Cloud Pak for Data

View Only

How to Retrieve the Output of a Notebook Node and Use It in Pipeline Conditions in IBM Cloud Pak for Data?

Sara A posted Sun December 01, 2024 05:50 AM

I am working on a pipeline in IBM Cloud Pak for Data and need help understanding how to view and use the output of a Notebook node. My goal is to create a conditional execution path in the pipeline based on the Notebook's results.

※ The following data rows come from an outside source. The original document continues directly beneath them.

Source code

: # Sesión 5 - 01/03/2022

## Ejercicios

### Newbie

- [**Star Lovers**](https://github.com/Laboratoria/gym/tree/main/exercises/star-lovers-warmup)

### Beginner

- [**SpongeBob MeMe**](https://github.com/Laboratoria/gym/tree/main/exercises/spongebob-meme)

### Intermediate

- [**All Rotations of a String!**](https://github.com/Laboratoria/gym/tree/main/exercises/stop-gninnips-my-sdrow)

How can I inspect the runtime output of a Notebook node after it runs in the pipeline?
Is it possible to access and pass the Notebook output directly to a condition or another part of the pipeline? If so, how?

What I’ve tried so far:

Environment Variables & Bash Scripts: I attempted to set environment variables and use Bash scripts for passing data between nodes, but this approach resulted in errors.
Pipeline Parameters: I tried using pipeline parameters to share data across nodes but couldn’t figure out how to directly link these parameters to the Notebook node output.
Notebook Configuration Output: I explored configuring the Notebook node Output, but I couldn’t figure out how to link it to a variable from the notebook itself.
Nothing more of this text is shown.